На глубинном психологическом уровне сирота – это тот, кто совершенно одинок, абсолютно беззащитен и полностью уязвим. По словам Мелани Кимболл, «до того дня, когда никто больше не будет страдать от одиночества, герои – сироты будут по – прежнему символизировать для нас это одиночество». В психологической теории трансактного анализа Эрика Берна наше внутреннее «я» можно представить как состоящее из трех компонентов: «Родителя», «Взрослого» и «Ребенка» – и наш «внутренний ребенок» видит себя, как в магическом зеркале, в образе беззащитного сироты, жаждущего иметь родителей и помощников. Взаимоотношения жизненного сценария и любимой сказки детства подробно освещены в книге Берна, вслед за Фрейдом и Юнгом утверждавшего, что «человеческая жизнь порой следует образцам, которые мы находим в мифах, легендах и волшебных сказках». Добавлю: и в любых других произведениях детской литературы.

Хотелось бы, чтобы родители всегда были рядом с маленьким ребенком; без них ребенок – как орех без скорлупы, глотай не хочу. Ребенок воспринимает присутствие родителей как данность, практически не задумываясь: а что бы было, если бы родителей не было? Вместе с тем каждому ребенку хочется иногда почувствовать себя сиротой, влезть в совсем чужую шкуру, попробовать на себе не только чувство одиночества, но и ощущение каких – то неясных, неопределенных, новых возможностей, авантюрной судьбы. Ребенка не оставляет тайная мечта о новых, «лучших» родителях, которые могут оказаться королями или просто богачами (или хотя бы не заставляют каждый день делать домашние задания). В литературе такая удача вполне возможна.

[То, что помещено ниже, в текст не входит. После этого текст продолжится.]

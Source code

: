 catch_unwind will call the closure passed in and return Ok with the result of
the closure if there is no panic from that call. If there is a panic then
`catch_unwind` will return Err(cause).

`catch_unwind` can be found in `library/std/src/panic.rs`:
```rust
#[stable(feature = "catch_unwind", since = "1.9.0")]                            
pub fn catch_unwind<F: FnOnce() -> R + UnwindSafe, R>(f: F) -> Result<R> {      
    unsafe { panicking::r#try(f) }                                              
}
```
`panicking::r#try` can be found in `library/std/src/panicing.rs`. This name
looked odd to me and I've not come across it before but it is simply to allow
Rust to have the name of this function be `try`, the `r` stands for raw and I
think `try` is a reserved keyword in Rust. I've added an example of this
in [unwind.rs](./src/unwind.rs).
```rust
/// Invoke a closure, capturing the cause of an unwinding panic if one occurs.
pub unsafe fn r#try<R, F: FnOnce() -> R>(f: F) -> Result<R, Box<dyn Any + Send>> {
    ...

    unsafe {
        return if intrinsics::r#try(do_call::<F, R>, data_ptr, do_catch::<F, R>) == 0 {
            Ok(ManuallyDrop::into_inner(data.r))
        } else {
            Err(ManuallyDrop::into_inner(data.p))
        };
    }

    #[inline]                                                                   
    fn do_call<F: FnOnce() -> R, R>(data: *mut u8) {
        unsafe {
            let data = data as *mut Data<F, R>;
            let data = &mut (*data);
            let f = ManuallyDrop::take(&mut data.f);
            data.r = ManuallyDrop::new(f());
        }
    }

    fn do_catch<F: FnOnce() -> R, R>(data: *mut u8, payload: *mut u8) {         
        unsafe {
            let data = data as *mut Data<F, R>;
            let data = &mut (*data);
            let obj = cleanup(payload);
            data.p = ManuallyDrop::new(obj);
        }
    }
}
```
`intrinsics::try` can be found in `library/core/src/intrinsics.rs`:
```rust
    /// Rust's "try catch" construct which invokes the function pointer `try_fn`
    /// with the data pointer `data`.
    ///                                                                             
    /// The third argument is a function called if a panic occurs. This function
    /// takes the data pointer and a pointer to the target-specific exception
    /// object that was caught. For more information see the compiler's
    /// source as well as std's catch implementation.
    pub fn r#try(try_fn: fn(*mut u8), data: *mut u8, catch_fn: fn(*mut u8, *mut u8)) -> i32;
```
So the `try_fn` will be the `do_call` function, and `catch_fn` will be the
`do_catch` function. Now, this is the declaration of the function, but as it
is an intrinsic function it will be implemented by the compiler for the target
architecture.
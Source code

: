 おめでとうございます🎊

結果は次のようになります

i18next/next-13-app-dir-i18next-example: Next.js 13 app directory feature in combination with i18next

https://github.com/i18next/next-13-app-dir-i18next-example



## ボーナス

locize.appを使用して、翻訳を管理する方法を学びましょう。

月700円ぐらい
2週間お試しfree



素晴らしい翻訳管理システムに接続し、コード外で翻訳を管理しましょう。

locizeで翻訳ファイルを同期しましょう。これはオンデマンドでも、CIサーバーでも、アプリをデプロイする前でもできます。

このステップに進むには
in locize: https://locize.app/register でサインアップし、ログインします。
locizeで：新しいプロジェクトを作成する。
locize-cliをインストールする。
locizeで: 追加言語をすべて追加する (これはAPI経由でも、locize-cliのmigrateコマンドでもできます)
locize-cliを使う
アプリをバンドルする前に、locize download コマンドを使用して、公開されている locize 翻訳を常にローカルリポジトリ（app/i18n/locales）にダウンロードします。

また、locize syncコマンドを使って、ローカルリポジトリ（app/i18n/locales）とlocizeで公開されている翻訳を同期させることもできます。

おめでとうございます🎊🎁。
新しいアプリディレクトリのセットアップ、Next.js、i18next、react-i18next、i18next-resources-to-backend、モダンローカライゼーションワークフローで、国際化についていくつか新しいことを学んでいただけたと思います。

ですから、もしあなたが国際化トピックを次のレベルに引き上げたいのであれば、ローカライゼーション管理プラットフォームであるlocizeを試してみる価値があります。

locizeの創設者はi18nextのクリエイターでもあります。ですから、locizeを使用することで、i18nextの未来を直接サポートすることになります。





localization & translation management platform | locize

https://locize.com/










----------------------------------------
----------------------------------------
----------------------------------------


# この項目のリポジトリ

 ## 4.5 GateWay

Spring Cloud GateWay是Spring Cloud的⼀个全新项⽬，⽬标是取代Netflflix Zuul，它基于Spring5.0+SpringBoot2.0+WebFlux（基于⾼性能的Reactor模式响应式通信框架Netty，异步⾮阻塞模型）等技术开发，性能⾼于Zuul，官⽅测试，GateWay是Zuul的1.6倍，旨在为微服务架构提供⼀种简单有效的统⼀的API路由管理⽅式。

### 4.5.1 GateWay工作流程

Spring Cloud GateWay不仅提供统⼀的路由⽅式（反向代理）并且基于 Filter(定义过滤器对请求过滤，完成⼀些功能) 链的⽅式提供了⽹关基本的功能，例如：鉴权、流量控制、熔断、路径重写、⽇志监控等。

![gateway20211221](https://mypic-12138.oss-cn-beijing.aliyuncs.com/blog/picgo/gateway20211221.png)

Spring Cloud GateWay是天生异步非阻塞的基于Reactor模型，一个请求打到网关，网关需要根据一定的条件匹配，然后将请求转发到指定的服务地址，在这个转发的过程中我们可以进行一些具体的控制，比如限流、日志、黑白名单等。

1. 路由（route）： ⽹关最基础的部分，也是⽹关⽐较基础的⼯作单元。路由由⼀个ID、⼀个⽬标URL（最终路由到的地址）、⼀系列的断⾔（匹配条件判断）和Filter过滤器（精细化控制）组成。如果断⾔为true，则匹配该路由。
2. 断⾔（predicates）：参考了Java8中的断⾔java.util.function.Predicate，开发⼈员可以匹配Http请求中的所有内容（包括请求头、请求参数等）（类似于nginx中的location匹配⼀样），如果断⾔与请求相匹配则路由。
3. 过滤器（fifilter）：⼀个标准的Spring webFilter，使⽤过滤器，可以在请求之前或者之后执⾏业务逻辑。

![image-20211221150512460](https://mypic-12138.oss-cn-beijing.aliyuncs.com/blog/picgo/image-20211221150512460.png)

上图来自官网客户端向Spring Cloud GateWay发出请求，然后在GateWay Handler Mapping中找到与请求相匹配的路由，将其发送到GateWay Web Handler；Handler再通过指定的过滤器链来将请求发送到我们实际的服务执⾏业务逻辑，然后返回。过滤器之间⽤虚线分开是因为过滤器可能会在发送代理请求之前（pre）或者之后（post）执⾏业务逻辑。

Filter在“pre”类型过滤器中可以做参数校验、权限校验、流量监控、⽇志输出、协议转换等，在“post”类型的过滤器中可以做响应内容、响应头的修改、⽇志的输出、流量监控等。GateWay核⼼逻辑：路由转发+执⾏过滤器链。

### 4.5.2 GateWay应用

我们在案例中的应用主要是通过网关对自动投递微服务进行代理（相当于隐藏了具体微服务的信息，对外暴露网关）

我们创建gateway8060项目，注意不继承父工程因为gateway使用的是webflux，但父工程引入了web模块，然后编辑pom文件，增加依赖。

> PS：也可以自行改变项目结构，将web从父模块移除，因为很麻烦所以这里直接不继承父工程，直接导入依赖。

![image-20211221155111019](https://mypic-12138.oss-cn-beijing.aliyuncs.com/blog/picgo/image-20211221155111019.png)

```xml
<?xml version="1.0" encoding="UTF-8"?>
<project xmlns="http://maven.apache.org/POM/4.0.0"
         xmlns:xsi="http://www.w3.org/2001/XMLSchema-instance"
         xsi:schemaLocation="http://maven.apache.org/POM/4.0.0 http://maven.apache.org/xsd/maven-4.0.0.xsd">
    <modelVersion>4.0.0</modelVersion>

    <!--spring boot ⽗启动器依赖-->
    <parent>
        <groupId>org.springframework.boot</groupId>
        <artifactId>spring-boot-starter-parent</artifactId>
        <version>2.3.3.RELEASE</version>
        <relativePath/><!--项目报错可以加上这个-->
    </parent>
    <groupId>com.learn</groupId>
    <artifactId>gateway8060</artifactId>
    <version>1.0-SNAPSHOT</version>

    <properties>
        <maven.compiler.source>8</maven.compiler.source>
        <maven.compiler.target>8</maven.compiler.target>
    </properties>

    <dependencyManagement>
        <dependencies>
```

Сирота в детской книге всегда претерпевает некоторую трансформацию, которая служит моделью превращения, ожидающей каждого ребенка. Это может быть преображение характера или жизненных обстоятельств, но детская книга всегда напоминает ребенку – читателю: перемена возможна. История книжного сироты помогает реальному ребенку преодолеть препятствия, которые ожидают его на пути взросления. История о сироте и поиске своей идентичности, куда более гибкой, чем это возможно в реальной жизни, не так жестко заданной изначально семейными или иными социальными параметрами, помогает ребенку в поисках его собственной идентичности.

Разбирая отдельные произведения, мы видели сонм магических помощников, от волшебников, фей и гномов до космических пришельцев. Не меньше у книжных сирот и помощников куда более реалистических: дедушек, усыновителей, педагогов, просто старших, а иногда и ровесников – братьев, сестер, друзей.

Какая же картинка складывается в голове у читающего эти книги о сиротах, да еще по – русски? Какой общий знаменатель у этих рассказов о сиротах в разные исторические периоды и в разных странах? У сирот в детских книжках есть немало обязанностей – учительная и воспитательная, обязанность пробуждать жалость и симпатию к слабому и зависимому. При всем различии психологических типов литературных характеров проступает одно глубинное сходство: сирота – это тот, кого не любят дурные люди и кто у хороших людей вызывает сочувствие и желание помочь. Образ сироты идеально впитывает в себя жизненные ценности и представления о добре и зле. Легко убедиться, насколько неодинаково восприятие сироты в разных странах, в первую очередь в плане активности или пассивности жизненной позиции, необходимости нравственной перемены. Не менее разительно отличаются и ожидания социума, сулящие «гадкому утенку» торжественную победу или горькое поражение.